━━ Data provided ━━
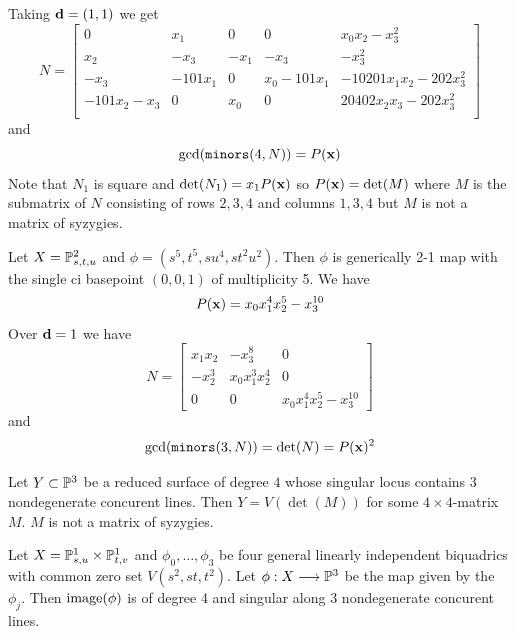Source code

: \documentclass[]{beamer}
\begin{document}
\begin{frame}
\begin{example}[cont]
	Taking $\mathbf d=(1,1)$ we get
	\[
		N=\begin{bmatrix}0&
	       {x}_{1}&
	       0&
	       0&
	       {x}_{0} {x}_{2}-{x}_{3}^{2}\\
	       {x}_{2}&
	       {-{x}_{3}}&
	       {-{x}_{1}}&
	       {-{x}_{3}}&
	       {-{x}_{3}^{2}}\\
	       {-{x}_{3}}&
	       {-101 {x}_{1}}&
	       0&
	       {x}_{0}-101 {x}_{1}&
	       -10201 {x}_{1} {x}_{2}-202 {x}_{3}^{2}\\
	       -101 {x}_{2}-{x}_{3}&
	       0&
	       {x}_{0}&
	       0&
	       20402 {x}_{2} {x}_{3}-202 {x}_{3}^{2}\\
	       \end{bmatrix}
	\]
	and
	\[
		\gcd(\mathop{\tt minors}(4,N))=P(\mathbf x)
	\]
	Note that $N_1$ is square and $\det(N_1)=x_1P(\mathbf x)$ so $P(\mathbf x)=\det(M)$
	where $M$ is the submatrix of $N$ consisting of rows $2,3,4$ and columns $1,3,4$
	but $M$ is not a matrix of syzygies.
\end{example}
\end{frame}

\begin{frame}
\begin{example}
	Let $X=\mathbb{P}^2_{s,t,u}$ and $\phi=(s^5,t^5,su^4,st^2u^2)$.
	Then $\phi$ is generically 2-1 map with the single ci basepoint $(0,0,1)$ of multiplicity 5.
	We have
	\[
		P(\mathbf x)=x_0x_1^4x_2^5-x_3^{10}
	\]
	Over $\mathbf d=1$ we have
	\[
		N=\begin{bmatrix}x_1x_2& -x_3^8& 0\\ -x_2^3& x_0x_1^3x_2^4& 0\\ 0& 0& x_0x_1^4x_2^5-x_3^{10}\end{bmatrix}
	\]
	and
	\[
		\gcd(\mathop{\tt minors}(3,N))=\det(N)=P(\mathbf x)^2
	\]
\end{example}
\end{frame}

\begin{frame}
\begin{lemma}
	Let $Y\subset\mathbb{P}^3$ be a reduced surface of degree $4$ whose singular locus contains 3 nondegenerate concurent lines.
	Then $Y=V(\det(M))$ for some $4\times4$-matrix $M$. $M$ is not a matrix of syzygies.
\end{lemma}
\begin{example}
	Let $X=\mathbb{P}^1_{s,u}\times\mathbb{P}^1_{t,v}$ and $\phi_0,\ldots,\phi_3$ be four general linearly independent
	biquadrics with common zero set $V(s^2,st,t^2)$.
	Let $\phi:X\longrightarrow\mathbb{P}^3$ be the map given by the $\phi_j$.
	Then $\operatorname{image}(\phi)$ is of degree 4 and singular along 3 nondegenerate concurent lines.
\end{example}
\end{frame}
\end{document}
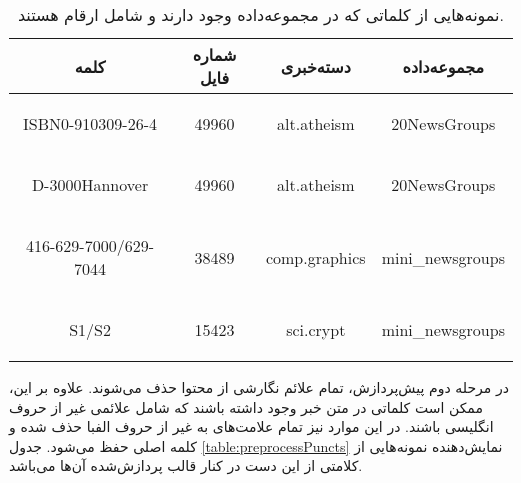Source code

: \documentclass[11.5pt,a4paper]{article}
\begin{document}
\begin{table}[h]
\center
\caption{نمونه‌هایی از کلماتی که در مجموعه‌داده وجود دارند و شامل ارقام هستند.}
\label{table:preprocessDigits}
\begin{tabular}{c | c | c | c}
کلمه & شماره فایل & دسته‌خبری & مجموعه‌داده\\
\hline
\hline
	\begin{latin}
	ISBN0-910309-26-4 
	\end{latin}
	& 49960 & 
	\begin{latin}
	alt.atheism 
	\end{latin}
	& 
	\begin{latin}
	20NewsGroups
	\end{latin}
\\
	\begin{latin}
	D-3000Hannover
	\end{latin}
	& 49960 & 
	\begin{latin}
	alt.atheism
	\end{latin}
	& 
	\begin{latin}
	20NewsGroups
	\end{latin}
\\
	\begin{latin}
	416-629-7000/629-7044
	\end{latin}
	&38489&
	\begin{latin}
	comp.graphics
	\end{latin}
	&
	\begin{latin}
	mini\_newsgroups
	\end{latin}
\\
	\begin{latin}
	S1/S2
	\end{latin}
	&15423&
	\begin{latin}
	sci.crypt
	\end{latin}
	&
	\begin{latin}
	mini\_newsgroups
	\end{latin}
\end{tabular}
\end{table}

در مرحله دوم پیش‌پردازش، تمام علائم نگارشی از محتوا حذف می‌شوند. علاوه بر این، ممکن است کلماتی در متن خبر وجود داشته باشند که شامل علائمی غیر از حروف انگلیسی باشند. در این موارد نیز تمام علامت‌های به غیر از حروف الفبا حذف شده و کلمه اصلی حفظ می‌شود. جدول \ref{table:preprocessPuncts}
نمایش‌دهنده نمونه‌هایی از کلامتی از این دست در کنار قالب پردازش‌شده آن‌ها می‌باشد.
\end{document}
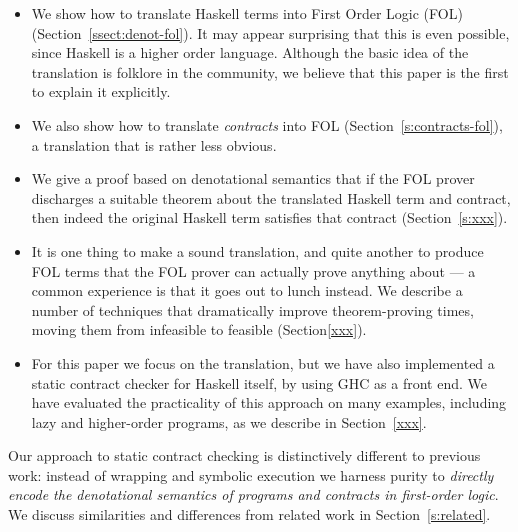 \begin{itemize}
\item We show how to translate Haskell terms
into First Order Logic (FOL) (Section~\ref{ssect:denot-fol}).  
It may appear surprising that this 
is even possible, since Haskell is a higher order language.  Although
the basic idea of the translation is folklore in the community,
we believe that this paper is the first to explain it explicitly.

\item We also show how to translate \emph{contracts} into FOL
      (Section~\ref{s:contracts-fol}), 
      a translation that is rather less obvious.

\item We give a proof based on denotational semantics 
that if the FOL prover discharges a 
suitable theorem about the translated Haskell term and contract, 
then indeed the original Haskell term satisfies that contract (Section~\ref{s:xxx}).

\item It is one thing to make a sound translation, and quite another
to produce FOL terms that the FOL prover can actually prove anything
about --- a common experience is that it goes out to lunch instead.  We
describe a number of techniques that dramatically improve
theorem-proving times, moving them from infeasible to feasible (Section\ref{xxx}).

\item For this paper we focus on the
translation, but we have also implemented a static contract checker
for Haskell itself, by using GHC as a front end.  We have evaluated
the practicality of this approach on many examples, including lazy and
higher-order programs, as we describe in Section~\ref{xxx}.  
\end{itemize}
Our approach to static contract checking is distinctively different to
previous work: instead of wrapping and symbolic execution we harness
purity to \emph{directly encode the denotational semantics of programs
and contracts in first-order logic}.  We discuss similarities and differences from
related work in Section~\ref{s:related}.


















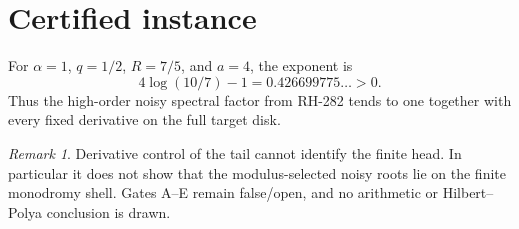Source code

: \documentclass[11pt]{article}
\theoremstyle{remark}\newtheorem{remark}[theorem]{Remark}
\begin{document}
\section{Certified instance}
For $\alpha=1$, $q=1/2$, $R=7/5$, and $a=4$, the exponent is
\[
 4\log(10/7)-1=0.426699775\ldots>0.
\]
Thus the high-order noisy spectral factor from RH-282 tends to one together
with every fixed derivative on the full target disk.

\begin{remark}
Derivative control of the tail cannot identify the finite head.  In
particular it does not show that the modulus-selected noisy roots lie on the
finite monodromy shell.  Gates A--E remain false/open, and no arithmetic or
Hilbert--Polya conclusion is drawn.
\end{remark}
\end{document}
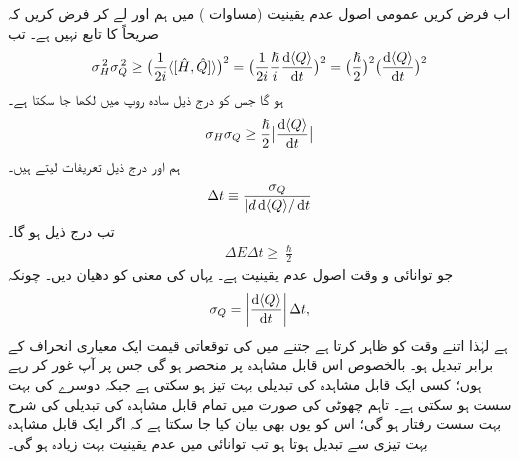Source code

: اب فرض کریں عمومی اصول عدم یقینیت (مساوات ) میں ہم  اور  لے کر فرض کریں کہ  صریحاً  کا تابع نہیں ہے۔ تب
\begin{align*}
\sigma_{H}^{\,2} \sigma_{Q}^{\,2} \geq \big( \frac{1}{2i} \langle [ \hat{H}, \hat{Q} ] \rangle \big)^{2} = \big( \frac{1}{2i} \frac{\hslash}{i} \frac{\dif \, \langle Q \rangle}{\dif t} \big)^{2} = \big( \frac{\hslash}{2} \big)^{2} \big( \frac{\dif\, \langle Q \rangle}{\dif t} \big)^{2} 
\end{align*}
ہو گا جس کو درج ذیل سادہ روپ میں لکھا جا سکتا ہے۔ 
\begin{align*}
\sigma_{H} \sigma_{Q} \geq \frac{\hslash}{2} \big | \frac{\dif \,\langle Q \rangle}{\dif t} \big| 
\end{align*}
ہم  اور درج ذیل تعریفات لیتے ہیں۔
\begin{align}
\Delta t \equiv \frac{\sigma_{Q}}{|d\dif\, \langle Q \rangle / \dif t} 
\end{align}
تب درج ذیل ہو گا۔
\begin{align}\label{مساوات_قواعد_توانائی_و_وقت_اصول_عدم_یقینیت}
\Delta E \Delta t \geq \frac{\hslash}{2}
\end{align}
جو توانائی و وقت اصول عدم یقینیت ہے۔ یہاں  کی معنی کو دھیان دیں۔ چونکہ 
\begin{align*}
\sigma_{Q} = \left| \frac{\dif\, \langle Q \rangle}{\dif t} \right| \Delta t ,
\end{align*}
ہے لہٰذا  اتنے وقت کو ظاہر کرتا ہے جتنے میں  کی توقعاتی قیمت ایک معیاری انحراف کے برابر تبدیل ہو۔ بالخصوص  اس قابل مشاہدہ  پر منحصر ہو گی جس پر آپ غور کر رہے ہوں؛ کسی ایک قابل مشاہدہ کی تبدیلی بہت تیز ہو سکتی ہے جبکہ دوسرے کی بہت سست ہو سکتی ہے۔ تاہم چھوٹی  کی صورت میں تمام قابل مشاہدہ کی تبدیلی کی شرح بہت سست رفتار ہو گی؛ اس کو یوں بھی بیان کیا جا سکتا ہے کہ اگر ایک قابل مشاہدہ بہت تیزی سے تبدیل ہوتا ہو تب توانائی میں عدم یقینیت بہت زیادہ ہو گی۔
━━━
━━ Data provided ━━
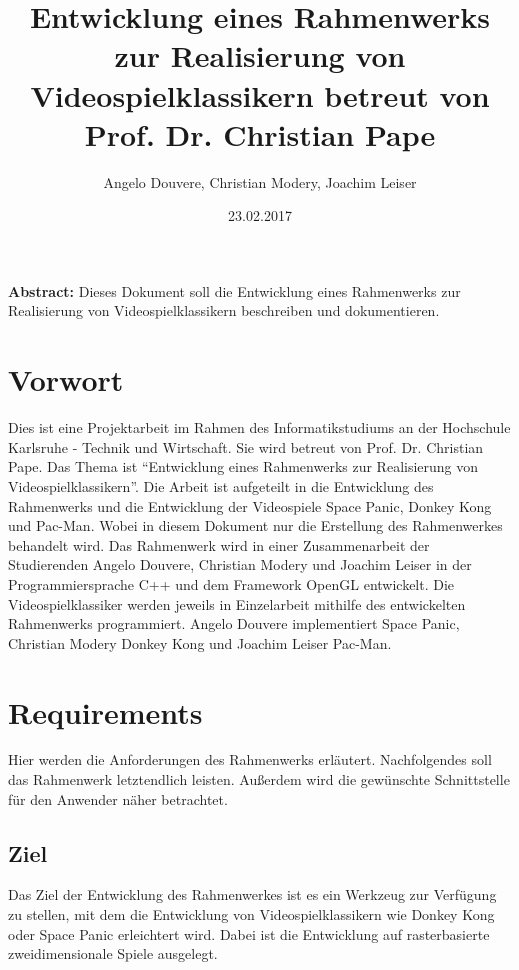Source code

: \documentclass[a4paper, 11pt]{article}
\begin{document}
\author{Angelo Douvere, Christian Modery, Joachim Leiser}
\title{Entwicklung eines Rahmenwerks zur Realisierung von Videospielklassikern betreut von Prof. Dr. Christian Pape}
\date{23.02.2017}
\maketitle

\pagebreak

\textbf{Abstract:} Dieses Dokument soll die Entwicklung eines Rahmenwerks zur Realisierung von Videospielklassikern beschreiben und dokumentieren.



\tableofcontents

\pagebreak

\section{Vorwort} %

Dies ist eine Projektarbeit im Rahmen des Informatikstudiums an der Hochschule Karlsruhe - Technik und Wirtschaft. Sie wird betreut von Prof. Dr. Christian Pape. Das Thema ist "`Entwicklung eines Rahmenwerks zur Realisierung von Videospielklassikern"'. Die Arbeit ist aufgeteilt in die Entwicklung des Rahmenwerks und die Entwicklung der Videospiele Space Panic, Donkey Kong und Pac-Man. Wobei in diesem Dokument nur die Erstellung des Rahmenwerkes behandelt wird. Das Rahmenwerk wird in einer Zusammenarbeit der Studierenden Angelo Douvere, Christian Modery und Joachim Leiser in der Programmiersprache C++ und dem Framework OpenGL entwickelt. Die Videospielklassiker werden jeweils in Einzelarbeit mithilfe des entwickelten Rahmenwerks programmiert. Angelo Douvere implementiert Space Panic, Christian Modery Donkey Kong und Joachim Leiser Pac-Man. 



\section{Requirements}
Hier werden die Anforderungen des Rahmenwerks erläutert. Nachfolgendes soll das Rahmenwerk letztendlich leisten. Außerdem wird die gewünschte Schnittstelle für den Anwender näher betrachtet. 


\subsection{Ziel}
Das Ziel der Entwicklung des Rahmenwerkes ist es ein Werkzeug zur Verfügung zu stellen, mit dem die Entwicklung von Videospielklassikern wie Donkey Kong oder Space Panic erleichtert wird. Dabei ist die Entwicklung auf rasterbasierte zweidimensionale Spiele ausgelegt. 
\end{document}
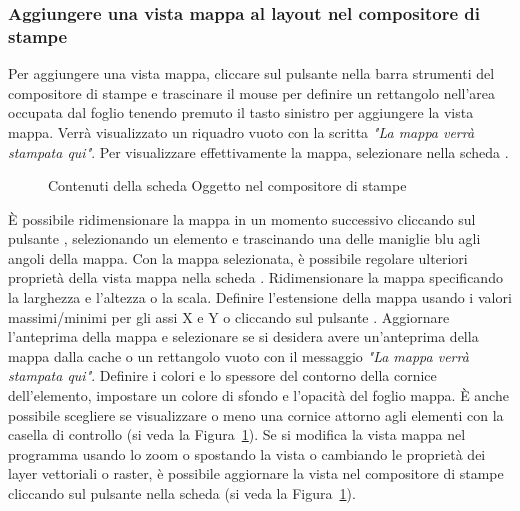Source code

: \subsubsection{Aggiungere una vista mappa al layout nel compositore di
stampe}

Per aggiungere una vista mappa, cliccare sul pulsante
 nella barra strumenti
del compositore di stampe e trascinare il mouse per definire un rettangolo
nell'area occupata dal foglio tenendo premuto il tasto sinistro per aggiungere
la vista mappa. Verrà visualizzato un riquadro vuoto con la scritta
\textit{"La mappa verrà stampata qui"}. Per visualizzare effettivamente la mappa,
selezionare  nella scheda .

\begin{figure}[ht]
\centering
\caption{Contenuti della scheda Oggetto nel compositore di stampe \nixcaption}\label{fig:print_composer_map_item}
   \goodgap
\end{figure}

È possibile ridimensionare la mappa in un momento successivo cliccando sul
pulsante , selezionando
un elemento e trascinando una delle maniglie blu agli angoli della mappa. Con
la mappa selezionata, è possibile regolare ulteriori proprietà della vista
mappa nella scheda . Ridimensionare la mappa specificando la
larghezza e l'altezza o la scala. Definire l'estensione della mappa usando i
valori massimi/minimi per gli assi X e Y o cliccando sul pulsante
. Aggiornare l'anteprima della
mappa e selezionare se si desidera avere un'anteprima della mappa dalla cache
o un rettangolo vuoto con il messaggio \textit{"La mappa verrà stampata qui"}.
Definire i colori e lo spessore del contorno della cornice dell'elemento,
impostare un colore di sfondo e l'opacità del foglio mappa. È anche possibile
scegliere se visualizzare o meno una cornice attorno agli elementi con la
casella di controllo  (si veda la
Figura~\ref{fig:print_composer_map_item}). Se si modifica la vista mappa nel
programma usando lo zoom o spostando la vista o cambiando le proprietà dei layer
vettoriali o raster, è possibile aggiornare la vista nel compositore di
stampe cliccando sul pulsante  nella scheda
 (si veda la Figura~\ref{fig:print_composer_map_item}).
━━━
━━ Data provided ━━
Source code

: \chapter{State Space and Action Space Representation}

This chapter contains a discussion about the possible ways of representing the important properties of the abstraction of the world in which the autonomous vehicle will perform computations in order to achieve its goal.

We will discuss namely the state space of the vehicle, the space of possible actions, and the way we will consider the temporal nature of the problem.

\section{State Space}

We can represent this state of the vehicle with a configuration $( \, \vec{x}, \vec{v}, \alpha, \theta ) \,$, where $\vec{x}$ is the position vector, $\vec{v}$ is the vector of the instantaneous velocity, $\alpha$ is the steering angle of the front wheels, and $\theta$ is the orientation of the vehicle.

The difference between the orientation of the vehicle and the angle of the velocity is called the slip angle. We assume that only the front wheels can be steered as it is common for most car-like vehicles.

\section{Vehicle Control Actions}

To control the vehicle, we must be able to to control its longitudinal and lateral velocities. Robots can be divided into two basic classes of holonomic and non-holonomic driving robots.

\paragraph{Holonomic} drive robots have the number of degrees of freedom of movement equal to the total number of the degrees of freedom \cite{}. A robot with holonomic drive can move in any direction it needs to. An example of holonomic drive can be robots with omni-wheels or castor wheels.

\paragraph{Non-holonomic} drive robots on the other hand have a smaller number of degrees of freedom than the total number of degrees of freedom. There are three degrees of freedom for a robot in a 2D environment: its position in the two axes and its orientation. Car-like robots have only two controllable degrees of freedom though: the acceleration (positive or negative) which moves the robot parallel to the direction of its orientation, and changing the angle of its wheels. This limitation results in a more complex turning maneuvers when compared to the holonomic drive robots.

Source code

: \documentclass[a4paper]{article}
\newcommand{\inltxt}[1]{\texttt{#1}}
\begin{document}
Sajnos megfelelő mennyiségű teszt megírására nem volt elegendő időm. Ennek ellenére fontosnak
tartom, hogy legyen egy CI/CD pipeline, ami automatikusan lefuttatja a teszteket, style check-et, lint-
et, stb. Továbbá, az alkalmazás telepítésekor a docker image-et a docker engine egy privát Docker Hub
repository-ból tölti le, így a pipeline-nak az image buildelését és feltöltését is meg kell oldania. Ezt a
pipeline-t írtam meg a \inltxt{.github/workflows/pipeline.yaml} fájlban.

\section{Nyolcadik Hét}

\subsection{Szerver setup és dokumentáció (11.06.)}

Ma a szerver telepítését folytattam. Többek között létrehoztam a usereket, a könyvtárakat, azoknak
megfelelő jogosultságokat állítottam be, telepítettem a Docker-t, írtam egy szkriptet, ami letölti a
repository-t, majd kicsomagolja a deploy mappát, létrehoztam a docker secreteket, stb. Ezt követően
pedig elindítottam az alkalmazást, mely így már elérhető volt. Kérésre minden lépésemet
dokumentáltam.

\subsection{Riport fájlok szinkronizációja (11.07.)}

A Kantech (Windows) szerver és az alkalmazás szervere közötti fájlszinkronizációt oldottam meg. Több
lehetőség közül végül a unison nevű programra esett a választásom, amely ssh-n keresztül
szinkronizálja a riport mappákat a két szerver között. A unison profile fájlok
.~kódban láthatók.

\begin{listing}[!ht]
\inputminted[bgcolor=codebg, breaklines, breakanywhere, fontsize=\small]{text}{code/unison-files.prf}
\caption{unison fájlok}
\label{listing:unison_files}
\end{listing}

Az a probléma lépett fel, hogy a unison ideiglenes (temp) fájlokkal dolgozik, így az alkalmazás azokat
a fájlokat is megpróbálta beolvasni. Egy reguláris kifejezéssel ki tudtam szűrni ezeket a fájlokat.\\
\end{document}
━━━
Task statement – All lines above from the one holding "valori massimi/minimi per" to the one holding "o un rettangolo", inclusive, are to be copied exactly; no other line is wanted.

Solution for this problem –
valori massimi/minimi per gli assi X e Y o cliccando sul pulsante
. Aggiornare l'anteprima della
mappa e selezionare se si desidera avere un'anteprima della mappa dalla cache
o un rettangolo vuoto con il messaggio \textit{"La mappa verrà stampata qui"}.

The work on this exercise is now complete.